Discover the proper form with both dumbbells and kettlebells, along with some in-depth routine recommendations to direct renegade rows towards your specific fitness goals.

6. Squat to Shoulder Press

The squat to shoulder press targets your glutes, hamstrings, and quads during the squat.

Then, as you press up you will be targeting the shoulders while also engaging the core.

  • Begin in a standing position with a dumbbell in each hand at shoulder height.
  • Squat down until your thighs are parallel to the floor.
  • Extend your legs back up to a standing position.
  • Then press the dumbbells overhead by extending the elbows.
  • Return the weights to the shoulders, then repeat.
  • Aim for 3 sets of 8-10 reps.

7. Burpees

This is a great full-body exercise that utilizes your body weight as resistance.

Burpees also add cardio to your workout session.

  • Stand with your feet shoulder-width apart.
  • Squat down and place your hands on the floor.
  • Kick back into a push-up position.
  • Do one push-up.
  • Jump your legs back to a squat and jump up, throwing your hands above your head.
  • Land and repeat.
  • Continue for 30 seconds.
  • Rest for 15 seconds, then repeat two more times.

If you want to know how to do burpees and how to incorporate them into a weight loss routine, then this video is exactly what you are looking for.

8. Farmer’s Walk

If you want a simple exercise that hits pretty much every major muscle group, then you have to incorporate farmer’s walks into your workout routine.

This move targets the muscles in your shoulders, upper back, biceps, triceps, and forearms.

It also strengthens your glutes, quadriceps, hamstrings, and calf muscles.

All of this, plus you are engaging your core throughout the entire movement.

This is one of the most straightforward full-body exercises out there.

  • All you need to do is grab two dumbbells, kettlebells, or farmer’s bars and walk as far as you can.
  • Make sure that you brace your core with the weights by your side.
  • Draw your shoulders down and back and stand tall throughout the exercise.
  • How far you can walk will typically depend on how much space you have available.
  • Start by trying to walk as far as you can across the room you're in.
  • Rest for 30 seconds, then repeat two more times.

9. Turkish Get Up

This may seem complicated at first, but once you master this move, you will understand why it is one of the ultimate full-body exercises.

It works both your upper and lower body and also requires core stabilization to maintain proper form throughout.

Choose a lighter weight kettlebell to start until you master this move.

  • Start by lying on your side and roll onto your back holding the kettlebell close to your body with both hands.
  • Move the kettlebell into your right hand and extend your right arm up into the air.
  • Bring your right heel close to your butt.
  • Drive through your right heel and roll to your left elbow.
  • Push down with your left hand to a sitting position.
  • Then bring your left leg under your right leg and behind you until your left hand, left knee, and left foot are in a straight line.
  • Sit on your left heel and go into a tall kneel.
  • Then bring your left leg around until you are in a lunge position.
  • Stand up.
  • Reverse your movements to go back to the starting position.
  • Repeat on the other side of your body.
  • Try to do 6-8 reps on each side for 3 sets total.

10. Tricep Dip to Toe Touch

This full-body exercise will target your triceps, shoulders, core, and glutes.

In addition, the alternating motion will increase your heart rate and add some cardio to your workout.
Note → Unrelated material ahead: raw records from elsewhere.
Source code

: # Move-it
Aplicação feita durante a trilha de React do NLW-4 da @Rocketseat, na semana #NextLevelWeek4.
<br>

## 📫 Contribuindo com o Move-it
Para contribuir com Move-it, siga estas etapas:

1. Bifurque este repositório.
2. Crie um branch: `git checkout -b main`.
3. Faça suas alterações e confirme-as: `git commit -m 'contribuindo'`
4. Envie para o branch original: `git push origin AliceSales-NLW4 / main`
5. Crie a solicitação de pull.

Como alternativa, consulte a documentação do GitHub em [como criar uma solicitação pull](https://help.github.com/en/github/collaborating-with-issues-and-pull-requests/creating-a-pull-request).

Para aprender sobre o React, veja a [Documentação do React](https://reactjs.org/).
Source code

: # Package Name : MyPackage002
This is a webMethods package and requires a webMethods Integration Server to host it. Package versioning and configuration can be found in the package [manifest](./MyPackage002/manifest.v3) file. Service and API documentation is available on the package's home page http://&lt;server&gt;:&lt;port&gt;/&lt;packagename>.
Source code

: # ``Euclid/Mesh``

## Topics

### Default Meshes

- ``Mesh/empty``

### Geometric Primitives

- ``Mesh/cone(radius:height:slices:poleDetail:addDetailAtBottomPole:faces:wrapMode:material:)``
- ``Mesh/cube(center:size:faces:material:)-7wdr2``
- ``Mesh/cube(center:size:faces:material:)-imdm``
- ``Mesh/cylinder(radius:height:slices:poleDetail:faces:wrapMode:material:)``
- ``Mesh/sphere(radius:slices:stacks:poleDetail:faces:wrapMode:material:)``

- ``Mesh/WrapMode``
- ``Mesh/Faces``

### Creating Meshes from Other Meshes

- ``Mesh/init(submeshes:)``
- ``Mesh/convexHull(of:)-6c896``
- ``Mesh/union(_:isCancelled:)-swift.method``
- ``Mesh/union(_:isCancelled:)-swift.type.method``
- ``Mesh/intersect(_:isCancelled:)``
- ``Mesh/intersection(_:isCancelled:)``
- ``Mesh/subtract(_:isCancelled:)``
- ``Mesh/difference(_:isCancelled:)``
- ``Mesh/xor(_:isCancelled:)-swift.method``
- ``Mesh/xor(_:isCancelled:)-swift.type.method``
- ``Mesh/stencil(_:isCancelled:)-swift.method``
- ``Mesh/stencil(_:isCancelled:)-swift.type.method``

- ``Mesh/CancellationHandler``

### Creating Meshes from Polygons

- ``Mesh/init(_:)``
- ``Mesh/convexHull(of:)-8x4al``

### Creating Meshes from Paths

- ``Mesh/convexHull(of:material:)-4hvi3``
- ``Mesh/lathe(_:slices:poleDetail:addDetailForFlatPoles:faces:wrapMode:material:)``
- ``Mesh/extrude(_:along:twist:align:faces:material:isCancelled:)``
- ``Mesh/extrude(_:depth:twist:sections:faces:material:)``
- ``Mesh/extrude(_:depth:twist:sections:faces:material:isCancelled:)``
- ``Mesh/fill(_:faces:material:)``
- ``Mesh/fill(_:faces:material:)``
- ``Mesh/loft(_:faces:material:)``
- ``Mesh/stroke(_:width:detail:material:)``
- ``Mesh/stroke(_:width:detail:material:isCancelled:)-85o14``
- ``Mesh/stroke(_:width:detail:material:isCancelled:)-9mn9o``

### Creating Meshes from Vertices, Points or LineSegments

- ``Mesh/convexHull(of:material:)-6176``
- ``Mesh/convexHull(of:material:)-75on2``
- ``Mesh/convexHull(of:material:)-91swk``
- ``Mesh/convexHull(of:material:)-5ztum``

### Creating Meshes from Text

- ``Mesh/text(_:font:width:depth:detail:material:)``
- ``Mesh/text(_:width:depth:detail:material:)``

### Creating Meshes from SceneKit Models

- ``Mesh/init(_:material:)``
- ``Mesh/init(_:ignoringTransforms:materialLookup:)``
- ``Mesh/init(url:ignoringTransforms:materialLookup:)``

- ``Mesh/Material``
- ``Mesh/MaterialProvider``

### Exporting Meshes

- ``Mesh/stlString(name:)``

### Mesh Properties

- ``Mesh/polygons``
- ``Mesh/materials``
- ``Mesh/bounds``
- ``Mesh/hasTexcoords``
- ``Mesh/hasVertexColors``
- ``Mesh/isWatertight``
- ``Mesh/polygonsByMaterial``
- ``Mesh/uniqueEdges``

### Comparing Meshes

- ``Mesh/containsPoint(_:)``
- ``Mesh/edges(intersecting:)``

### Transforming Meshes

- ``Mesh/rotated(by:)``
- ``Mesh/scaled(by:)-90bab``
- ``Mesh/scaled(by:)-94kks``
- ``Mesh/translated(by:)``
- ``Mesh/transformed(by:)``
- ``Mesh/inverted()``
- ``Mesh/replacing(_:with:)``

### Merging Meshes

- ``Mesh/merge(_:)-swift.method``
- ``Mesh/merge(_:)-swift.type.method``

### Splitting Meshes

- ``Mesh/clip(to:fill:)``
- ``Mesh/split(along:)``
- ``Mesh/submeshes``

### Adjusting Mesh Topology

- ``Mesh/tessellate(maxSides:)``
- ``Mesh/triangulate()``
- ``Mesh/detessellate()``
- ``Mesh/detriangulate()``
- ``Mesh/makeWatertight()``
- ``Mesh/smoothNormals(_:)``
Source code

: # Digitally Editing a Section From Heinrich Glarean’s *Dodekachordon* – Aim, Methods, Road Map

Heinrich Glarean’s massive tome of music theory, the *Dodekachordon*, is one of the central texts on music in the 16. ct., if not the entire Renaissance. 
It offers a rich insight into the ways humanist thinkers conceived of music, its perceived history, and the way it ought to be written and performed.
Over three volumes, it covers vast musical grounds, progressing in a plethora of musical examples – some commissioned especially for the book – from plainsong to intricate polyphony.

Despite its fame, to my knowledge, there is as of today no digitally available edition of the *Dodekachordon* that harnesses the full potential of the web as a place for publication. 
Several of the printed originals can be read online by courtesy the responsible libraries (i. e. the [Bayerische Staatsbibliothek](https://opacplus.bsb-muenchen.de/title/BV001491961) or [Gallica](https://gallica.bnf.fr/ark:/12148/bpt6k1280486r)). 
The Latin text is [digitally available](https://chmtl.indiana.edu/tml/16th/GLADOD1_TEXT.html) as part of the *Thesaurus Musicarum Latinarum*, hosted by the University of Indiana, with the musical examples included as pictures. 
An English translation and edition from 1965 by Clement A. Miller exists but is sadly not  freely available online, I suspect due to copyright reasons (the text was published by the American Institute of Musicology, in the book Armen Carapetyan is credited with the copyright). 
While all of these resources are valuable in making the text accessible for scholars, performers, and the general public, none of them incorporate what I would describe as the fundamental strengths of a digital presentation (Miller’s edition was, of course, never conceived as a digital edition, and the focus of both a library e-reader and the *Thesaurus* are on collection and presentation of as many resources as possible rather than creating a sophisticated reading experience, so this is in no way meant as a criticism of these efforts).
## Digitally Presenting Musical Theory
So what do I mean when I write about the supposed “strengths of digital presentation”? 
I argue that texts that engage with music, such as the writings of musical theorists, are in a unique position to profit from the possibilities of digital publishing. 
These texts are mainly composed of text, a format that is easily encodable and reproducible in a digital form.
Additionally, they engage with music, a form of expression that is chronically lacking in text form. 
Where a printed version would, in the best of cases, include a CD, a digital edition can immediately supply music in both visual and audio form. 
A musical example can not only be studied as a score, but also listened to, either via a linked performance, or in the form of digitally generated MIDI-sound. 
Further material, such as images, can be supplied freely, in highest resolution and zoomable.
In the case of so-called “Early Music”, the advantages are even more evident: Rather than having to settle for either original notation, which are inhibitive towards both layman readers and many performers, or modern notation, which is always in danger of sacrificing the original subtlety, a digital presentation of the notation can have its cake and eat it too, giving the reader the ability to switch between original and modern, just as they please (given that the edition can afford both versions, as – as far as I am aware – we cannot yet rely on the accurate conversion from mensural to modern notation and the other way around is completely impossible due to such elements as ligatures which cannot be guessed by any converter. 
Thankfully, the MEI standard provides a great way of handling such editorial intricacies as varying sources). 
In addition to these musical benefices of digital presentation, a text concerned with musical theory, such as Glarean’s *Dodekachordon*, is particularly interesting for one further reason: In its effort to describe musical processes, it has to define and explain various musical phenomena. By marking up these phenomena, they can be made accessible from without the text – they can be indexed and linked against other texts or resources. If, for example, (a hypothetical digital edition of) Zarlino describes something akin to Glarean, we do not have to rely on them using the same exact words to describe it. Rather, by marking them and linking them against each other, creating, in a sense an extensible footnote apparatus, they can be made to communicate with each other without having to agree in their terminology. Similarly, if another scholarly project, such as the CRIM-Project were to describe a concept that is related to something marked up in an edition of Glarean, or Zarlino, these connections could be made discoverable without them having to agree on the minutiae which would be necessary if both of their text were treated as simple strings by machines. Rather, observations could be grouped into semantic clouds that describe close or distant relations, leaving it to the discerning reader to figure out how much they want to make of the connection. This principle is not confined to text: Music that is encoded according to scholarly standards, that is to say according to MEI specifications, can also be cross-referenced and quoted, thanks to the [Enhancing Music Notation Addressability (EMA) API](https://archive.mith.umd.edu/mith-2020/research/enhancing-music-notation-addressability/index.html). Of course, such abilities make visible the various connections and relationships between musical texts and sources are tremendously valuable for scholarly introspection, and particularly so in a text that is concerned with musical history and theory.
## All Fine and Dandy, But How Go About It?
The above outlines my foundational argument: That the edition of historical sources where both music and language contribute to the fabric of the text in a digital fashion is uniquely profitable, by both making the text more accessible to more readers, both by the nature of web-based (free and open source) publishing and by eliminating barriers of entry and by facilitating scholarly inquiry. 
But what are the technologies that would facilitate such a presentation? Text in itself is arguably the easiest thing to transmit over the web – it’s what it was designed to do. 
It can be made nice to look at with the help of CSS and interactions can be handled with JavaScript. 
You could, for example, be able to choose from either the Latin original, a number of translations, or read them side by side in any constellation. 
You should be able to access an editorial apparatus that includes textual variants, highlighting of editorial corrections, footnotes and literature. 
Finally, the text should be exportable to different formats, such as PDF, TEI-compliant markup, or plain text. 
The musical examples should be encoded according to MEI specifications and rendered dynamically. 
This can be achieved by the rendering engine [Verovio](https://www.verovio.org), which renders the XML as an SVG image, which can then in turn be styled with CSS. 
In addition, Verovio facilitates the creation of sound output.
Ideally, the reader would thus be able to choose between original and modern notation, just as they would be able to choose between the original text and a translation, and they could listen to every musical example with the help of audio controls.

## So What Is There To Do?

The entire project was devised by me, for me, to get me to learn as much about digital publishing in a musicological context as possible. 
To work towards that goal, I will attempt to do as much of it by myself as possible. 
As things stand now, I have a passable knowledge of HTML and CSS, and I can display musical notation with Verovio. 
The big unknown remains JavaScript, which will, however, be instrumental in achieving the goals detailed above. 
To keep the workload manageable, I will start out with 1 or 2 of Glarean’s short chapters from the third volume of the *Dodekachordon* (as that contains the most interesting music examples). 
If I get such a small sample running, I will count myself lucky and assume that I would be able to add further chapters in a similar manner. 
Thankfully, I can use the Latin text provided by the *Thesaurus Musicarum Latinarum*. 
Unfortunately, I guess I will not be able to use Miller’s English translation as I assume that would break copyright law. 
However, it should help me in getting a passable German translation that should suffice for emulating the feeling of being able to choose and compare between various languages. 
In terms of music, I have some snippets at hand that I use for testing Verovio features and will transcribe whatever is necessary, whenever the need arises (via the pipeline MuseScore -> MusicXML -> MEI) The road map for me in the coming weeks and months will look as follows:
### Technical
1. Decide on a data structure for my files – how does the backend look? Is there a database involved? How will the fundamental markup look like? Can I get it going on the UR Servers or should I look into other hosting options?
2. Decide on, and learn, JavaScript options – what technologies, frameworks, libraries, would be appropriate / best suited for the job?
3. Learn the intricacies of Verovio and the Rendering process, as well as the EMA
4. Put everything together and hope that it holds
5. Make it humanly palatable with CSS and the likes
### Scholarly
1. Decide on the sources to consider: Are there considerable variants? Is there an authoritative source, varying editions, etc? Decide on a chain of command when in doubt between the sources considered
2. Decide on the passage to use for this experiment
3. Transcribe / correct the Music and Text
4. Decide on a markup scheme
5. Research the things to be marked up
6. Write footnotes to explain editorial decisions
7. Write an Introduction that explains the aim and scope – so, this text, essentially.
  • Sit on the ground with your hands placed behind you and knees bent in front of you.
  • Lift your butt up into the position to do a tricep dip.
  • Bend your elbows to dip down.
  • As you push back up, kick your left foot into the air and simultaneously bring your right hand up to your left foot.
  • Come back down to your original starting position and repeat on the other side, reaching your left hand to your right foot.
  • Do as many reps as you can for 30 seconds.
  • Rest for 30 seconds then repeat for a total of 3 sets.

This video guides you through the exercise and outlines the main technique points on how to do perfect bench dips.

How to Get the Most Out Of Full Body Exercises

When doing any workouts, especially those that involve weights, be sure to focus on proper form to reduce the risk of injury.

Always choose an appropriate weight for your level of fitness.

Also, these exercises should be about quality, rather than quantity of repetitions.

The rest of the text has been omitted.